Here, plaintiff informed the Register that the work was “[c]reated autonomously by machine,” and that his claim to the copyright was only based on the fact of his “[o]wnership of the machine.” Application at 2. The Register therefore made her decision based on the fact the application presented that plaintiff played no role in using the AI to generate the work, which plaintiff never attempted to correct. See First Request for Reconsideration at 2 (“It is correct that the present submission lacks traditional human authorship—it was autonomously generated by an AI.”); Second Request for Reconsideration at 2 (same). Plaintiff’s effort to update and modify the facts for judicial review on an APA claim is too late. 
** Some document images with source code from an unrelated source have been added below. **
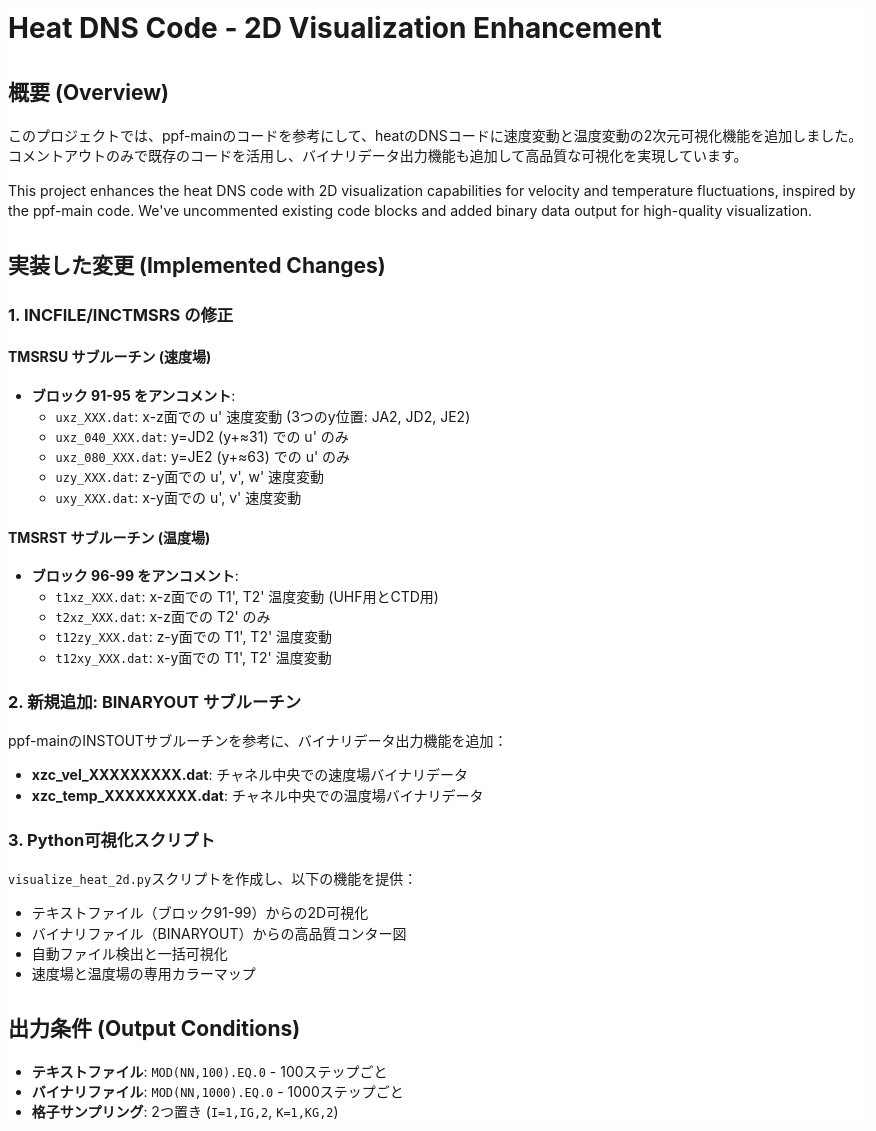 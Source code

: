 # Heat DNS Code - 2D Visualization Enhancement

## 概要 (Overview)

このプロジェクトでは、ppf-mainのコードを参考にして、heatのDNSコードに速度変動と温度変動の2次元可視化機能を追加しました。コメントアウトのみで既存のコードを活用し、バイナリデータ出力機能も追加して高品質な可視化を実現しています。

This project enhances the heat DNS code with 2D visualization capabilities for velocity and temperature fluctuations, inspired by the ppf-main code. We've uncommented existing code blocks and added binary data output for high-quality visualization.

## 実装した変更 (Implemented Changes)

### 1. INCFILE/INCTMSRS の修正

#### TMSRSU サブルーチン (速度場)
- **ブロック 91-95 をアンコメント**:
  - `uxz_XXX.dat`: x-z面での u' 速度変動 (3つのy位置: JA2, JD2, JE2)
  - `uxz_040_XXX.dat`: y=JD2 (y+≈31) での u' のみ
  - `uxz_080_XXX.dat`: y=JE2 (y+≈63) での u' のみ  
  - `uzy_XXX.dat`: z-y面での u', v', w' 速度変動
  - `uxy_XXX.dat`: x-y面での u', v' 速度変動

#### TMSRST サブルーチン (温度場)
- **ブロック 96-99 をアンコメント**:
  - `t1xz_XXX.dat`: x-z面での T1', T2' 温度変動 (UHF用とCTD用)
  - `t2xz_XXX.dat`: x-z面での T2' のみ
  - `t12zy_XXX.dat`: z-y面での T1', T2' 温度変動
  - `t12xy_XXX.dat`: x-y面での T1', T2' 温度変動

### 2. 新規追加: BINARYOUT サブルーチン

ppf-mainのINSTOUTサブルーチンを参考に、バイナリデータ出力機能を追加：
- **xzc_vel_XXXXXXXXX.dat**: チャネル中央での速度場バイナリデータ
- **xzc_temp_XXXXXXXXX.dat**: チャネル中央での温度場バイナリデータ

### 3. Python可視化スクリプト

`visualize_heat_2d.py`スクリプトを作成し、以下の機能を提供：
- テキストファイル（ブロック91-99）からの2D可視化
- バイナリファイル（BINARYOUT）からの高品質コンター図
- 自動ファイル検出と一括可視化
- 速度場と温度場の専用カラーマップ

## 出力条件 (Output Conditions)

- **テキストファイル**: `MOD(NN,100).EQ.0` - 100ステップごと
- **バイナリファイル**: `MOD(NN,1000).EQ.0` - 1000ステップごと
- **格子サンプリング**: 2つ置き (`I=1,IG,2`, `K=1,KG,2`)
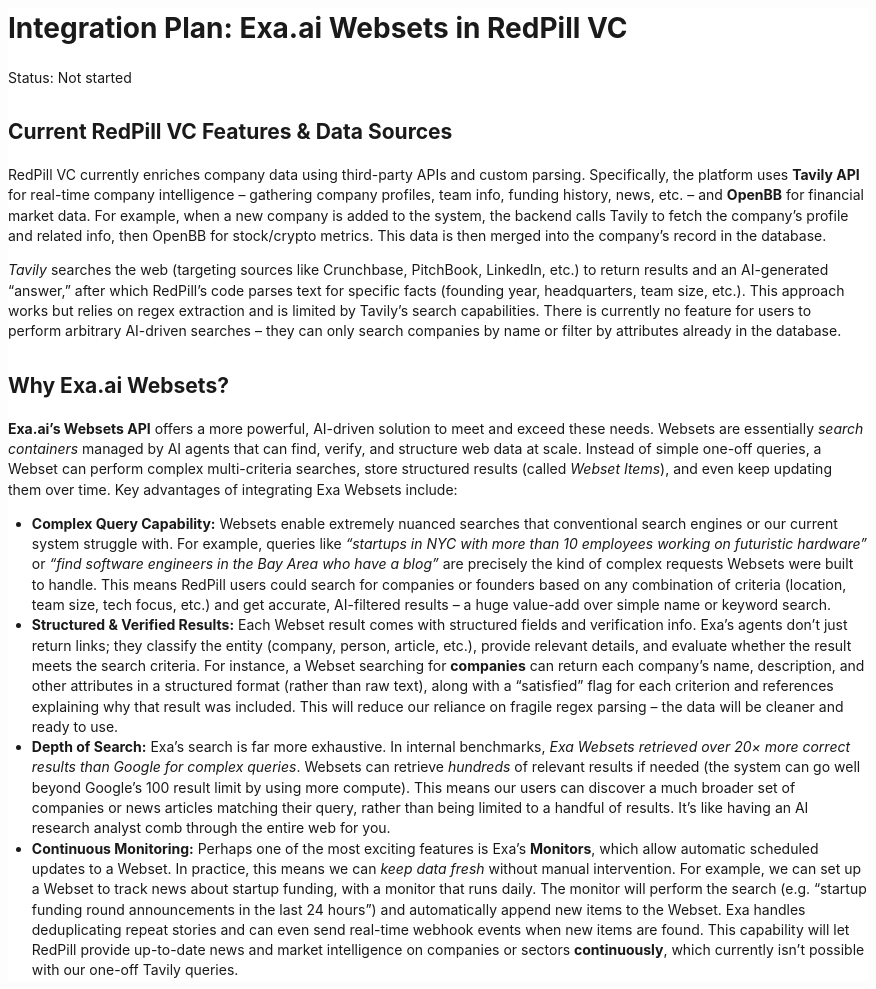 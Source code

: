 # Integration Plan: Exa.ai Websets in RedPill VC

Status: Not started

## Current RedPill VC Features & Data Sources

RedPill VC currently enriches company data using third-party APIs and custom parsing. Specifically, the platform uses **Tavily API** for real-time company intelligence – gathering company profiles, team info, funding history, news, etc. – and **OpenBB** for financial market data. For example, when a new company is added to the system, the backend calls Tavily to fetch the company’s profile and related info, then OpenBB for stock/crypto metrics. This data is then merged into the company’s record in the database.

*Tavily* searches the web (targeting sources like Crunchbase, PitchBook, LinkedIn, etc.) to return results and an AI-generated “answer,” after which RedPill’s code parses text for specific facts (founding year, headquarters, team size, etc.). This approach works but relies on regex extraction and is limited by Tavily’s search capabilities. There is currently no feature for users to perform arbitrary AI-driven searches – they can only search companies by name or filter by attributes already in the database.

## Why Exa.ai Websets?

**Exa.ai’s Websets API** offers a more powerful, AI-driven solution to meet and exceed these needs. Websets are essentially *search containers* managed by AI agents that can find, verify, and structure web data at scale. Instead of simple one-off queries, a Webset can perform complex multi-criteria searches, store structured results (called *Webset Items*), and even keep updating them over time. Key advantages of integrating Exa Websets include:

- **Complex Query Capability:** Websets enable extremely nuanced searches that conventional search engines or our current system struggle with. For example, queries like *“startups in NYC with more than 10 employees working on futuristic hardware”* or *“find software engineers in the Bay Area who have a blog”* are precisely the kind of complex requests Websets were built to handle. This means RedPill users could search for companies or founders based on any combination of criteria (location, team size, tech focus, etc.) and get accurate, AI-filtered results – a huge value-add over simple name or keyword search.
- **Structured & Verified Results:** Each Webset result comes with structured fields and verification info. Exa’s agents don’t just return links; they classify the entity (company, person, article, etc.), provide relevant details, and evaluate whether the result meets the search criteria. For instance, a Webset searching for **companies** can return each company’s name, description, and other attributes in a structured format (rather than raw text), along with a “satisfied” flag for each criterion and references explaining why that result was included. This will reduce our reliance on fragile regex parsing – the data will be cleaner and ready to use.
- **Depth of Search:** Exa’s search is far more exhaustive. In internal benchmarks, *Exa Websets retrieved over 20× more correct results than Google for complex queries*. Websets can retrieve *hundreds* of relevant results if needed (the system can go well beyond Google’s 100 result limit by using more compute). This means our users can discover a much broader set of companies or news articles matching their query, rather than being limited to a handful of results. It’s like having an AI research analyst comb through the entire web for you.
- **Continuous Monitoring:** Perhaps one of the most exciting features is Exa’s **Monitors**, which allow automatic scheduled updates to a Webset. In practice, this means we can *keep data fresh* without manual intervention. For example, we can set up a Webset to track news about startup funding, with a monitor that runs daily. The monitor will perform the search (e.g. “startup funding round announcements in the last 24 hours”) and automatically append new items to the Webset. Exa handles deduplicating repeat stories and can even send real-time webhook events when new items are found. This capability will let RedPill provide up-to-date news and market intelligence on companies or sectors **continuously**, which currently isn’t possible with our one-off Tavily queries. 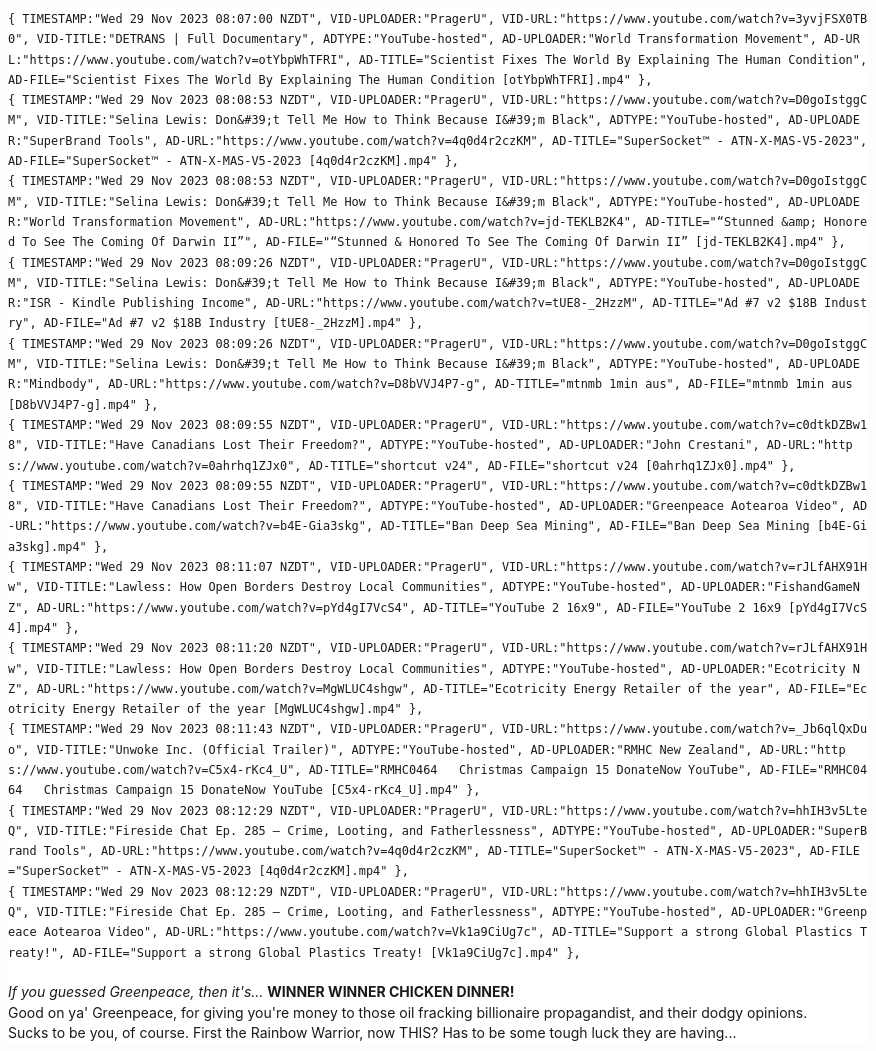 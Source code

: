 `{ TIMESTAMP:"Wed 29 Nov 2023 08:07:00 NZDT", VID-UPLOADER:"PragerU", VID-URL:"https://www.youtube.com/watch?v=3yvjFSX0TB0", VID-TITLE:"DETRANS | Full Documentary", ADTYPE:"YouTube-hosted", AD-UPLOADER:"World Transformation Movement", AD-URL:"https://www.youtube.com/watch?v=otYbpWhTFRI", AD-TITLE="Scientist Fixes The World By Explaining The Human Condition", AD-FILE="Scientist Fixes The World By Explaining The Human Condition [otYbpWhTFRI].mp4" },`<br>
`{ TIMESTAMP:"Wed 29 Nov 2023 08:08:53 NZDT", VID-UPLOADER:"PragerU", VID-URL:"https://www.youtube.com/watch?v=D0goIstggCM", VID-TITLE:"Selina Lewis: Don&#39;t Tell Me How to Think Because I&#39;m Black", ADTYPE:"YouTube-hosted", AD-UPLOADER:"SuperBrand Tools", AD-URL:"https://www.youtube.com/watch?v=4q0d4r2czKM", AD-TITLE="SuperSocket™ - ATN-X-MAS-V5-2023", AD-FILE="SuperSocket™ - ATN-X-MAS-V5-2023 [4q0d4r2czKM].mp4" },`<br>
`{ TIMESTAMP:"Wed 29 Nov 2023 08:08:53 NZDT", VID-UPLOADER:"PragerU", VID-URL:"https://www.youtube.com/watch?v=D0goIstggCM", VID-TITLE:"Selina Lewis: Don&#39;t Tell Me How to Think Because I&#39;m Black", ADTYPE:"YouTube-hosted", AD-UPLOADER:"World Transformation Movement", AD-URL:"https://www.youtube.com/watch?v=jd-TEKLB2K4", AD-TITLE="“Stunned &amp; Honored To See The Coming Of Darwin II”", AD-FILE="“Stunned & Honored To See The Coming Of Darwin II” [jd-TEKLB2K4].mp4" },`<br>
`{ TIMESTAMP:"Wed 29 Nov 2023 08:09:26 NZDT", VID-UPLOADER:"PragerU", VID-URL:"https://www.youtube.com/watch?v=D0goIstggCM", VID-TITLE:"Selina Lewis: Don&#39;t Tell Me How to Think Because I&#39;m Black", ADTYPE:"YouTube-hosted", AD-UPLOADER:"ISR - Kindle Publishing Income", AD-URL:"https://www.youtube.com/watch?v=tUE8-_2HzzM", AD-TITLE="Ad #7 v2 $18B Industry", AD-FILE="Ad #7 v2 $18B Industry [tUE8-_2HzzM].mp4" },`<br>
`{ TIMESTAMP:"Wed 29 Nov 2023 08:09:26 NZDT", VID-UPLOADER:"PragerU", VID-URL:"https://www.youtube.com/watch?v=D0goIstggCM", VID-TITLE:"Selina Lewis: Don&#39;t Tell Me How to Think Because I&#39;m Black", ADTYPE:"YouTube-hosted", AD-UPLOADER:"Mindbody", AD-URL:"https://www.youtube.com/watch?v=D8bVVJ4P7-g", AD-TITLE="mtnmb 1min aus", AD-FILE="mtnmb 1min aus [D8bVVJ4P7-g].mp4" },`<br>
`{ TIMESTAMP:"Wed 29 Nov 2023 08:09:55 NZDT", VID-UPLOADER:"PragerU", VID-URL:"https://www.youtube.com/watch?v=c0dtkDZBw18", VID-TITLE:"Have Canadians Lost Their Freedom?", ADTYPE:"YouTube-hosted", AD-UPLOADER:"John Crestani", AD-URL:"https://www.youtube.com/watch?v=0ahrhq1ZJx0", AD-TITLE="shortcut v24", AD-FILE="shortcut v24 [0ahrhq1ZJx0].mp4" },`<br>
`{ TIMESTAMP:"Wed 29 Nov 2023 08:09:55 NZDT", VID-UPLOADER:"PragerU", VID-URL:"https://www.youtube.com/watch?v=c0dtkDZBw18", VID-TITLE:"Have Canadians Lost Their Freedom?", ADTYPE:"YouTube-hosted", AD-UPLOADER:"Greenpeace Aotearoa Video", AD-URL:"https://www.youtube.com/watch?v=b4E-Gia3skg", AD-TITLE="Ban Deep Sea Mining", AD-FILE="Ban Deep Sea Mining [b4E-Gia3skg].mp4" },`<br>
`{ TIMESTAMP:"Wed 29 Nov 2023 08:11:07 NZDT", VID-UPLOADER:"PragerU", VID-URL:"https://www.youtube.com/watch?v=rJLfAHX91Hw", VID-TITLE:"Lawless: How Open Borders Destroy Local Communities", ADTYPE:"YouTube-hosted", AD-UPLOADER:"FishandGameNZ", AD-URL:"https://www.youtube.com/watch?v=pYd4gI7VcS4", AD-TITLE="YouTube 2 16x9", AD-FILE="YouTube 2 16x9 [pYd4gI7VcS4].mp4" },`<br>
`{ TIMESTAMP:"Wed 29 Nov 2023 08:11:20 NZDT", VID-UPLOADER:"PragerU", VID-URL:"https://www.youtube.com/watch?v=rJLfAHX91Hw", VID-TITLE:"Lawless: How Open Borders Destroy Local Communities", ADTYPE:"YouTube-hosted", AD-UPLOADER:"Ecotricity NZ", AD-URL:"https://www.youtube.com/watch?v=MgWLUC4shgw", AD-TITLE="Ecotricity Energy Retailer of the year", AD-FILE="Ecotricity Energy Retailer of the year [MgWLUC4shgw].mp4" },`<br>
`{ TIMESTAMP:"Wed 29 Nov 2023 08:11:43 NZDT", VID-UPLOADER:"PragerU", VID-URL:"https://www.youtube.com/watch?v=_Jb6qlQxDuo", VID-TITLE:"Unwoke Inc. (Official Trailer)", ADTYPE:"YouTube-hosted", AD-UPLOADER:"RMHC New Zealand", AD-URL:"https://www.youtube.com/watch?v=C5x4-rKc4_U", AD-TITLE="RMHC0464   Christmas Campaign 15 DonateNow YouTube", AD-FILE="RMHC0464   Christmas Campaign 15 DonateNow YouTube [C5x4-rKc4_U].mp4" },`<br>
`{ TIMESTAMP:"Wed 29 Nov 2023 08:12:29 NZDT", VID-UPLOADER:"PragerU", VID-URL:"https://www.youtube.com/watch?v=hhIH3v5LteQ", VID-TITLE:"Fireside Chat Ep. 285 — Crime, Looting, and Fatherlessness", ADTYPE:"YouTube-hosted", AD-UPLOADER:"SuperBrand Tools", AD-URL:"https://www.youtube.com/watch?v=4q0d4r2czKM", AD-TITLE="SuperSocket™ - ATN-X-MAS-V5-2023", AD-FILE="SuperSocket™ - ATN-X-MAS-V5-2023 [4q0d4r2czKM].mp4" },`<br>
`{ TIMESTAMP:"Wed 29 Nov 2023 08:12:29 NZDT", VID-UPLOADER:"PragerU", VID-URL:"https://www.youtube.com/watch?v=hhIH3v5LteQ", VID-TITLE:"Fireside Chat Ep. 285 — Crime, Looting, and Fatherlessness", ADTYPE:"YouTube-hosted", AD-UPLOADER:"Greenpeace Aotearoa Video", AD-URL:"https://www.youtube.com/watch?v=Vk1a9CiUg7c", AD-TITLE="Support a strong Global Plastics Treaty!", AD-FILE="Support a strong Global Plastics Treaty! [Vk1a9CiUg7c].mp4" },`<br>
<br>
*If you guessed Greenpeace, then it's...*
**WINNER WINNER CHICKEN DINNER!**<br>
Good on ya' Greenpeace, for giving you're money to those oil fracking billionaire propagandist, and their dodgy opinions.<br>
Sucks to be you, of course. First the Rainbow Warrior, now THIS? Has to be some tough luck they are having...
On the record designed by plaintiff from the outset of his application for copyright registration, this case presents only the question of whether a work generated autonomously by a computer system is eligible for copyright. In the absence of any human involvement in the creation of the work, the clear and straightforward answer is the one given by the Register: No. 

Given that the work at issue did not give rise to a valid copyright upon its creation, plaintiff’s myriad theories for how ownership of such a copyright could have passed to him need not be further addressed. Common law doctrines of property transfer cannot be implicated where no property right exists to transfer in the first instance. The work-for-hire provisions of the Copyright Act, too, presuppose that an interest exists to be claimed. See 17 U.S.C § 201(b) (“In the case of a work made for hire, the employer . . . owns all of the rights comprised in the copyright.”). Here, the image autonomously generated by plaintiff’s computer system was never eligible for copyright, so none of the doctrines invoked by plaintiff conjure up a copyright over which ownership may be claimed.

In any event, plaintiff’s attempts to cast the work as a work-for-hire must fail as both definitions of a “work made for hire” available under the Copyright Act require that the individual who prepares the work is a human being. The first definition provides that “a ‘work made for hire’ is . . . a work prepared by an employee within the scope of his or her employment,” while the second qualifies certain eligible works “if the parties expressly agree in a written instrument signed by them that the work shall be considered a work made for hire.” 17 U.S.C. § 101 (emphasis added). The use of personal pronouns in the first definition clearly contemplates only human beings as eligible “employees,” while the second necessitates a meeting of the minds and exchange of signatures in a valid contract not possible with a non-human entity.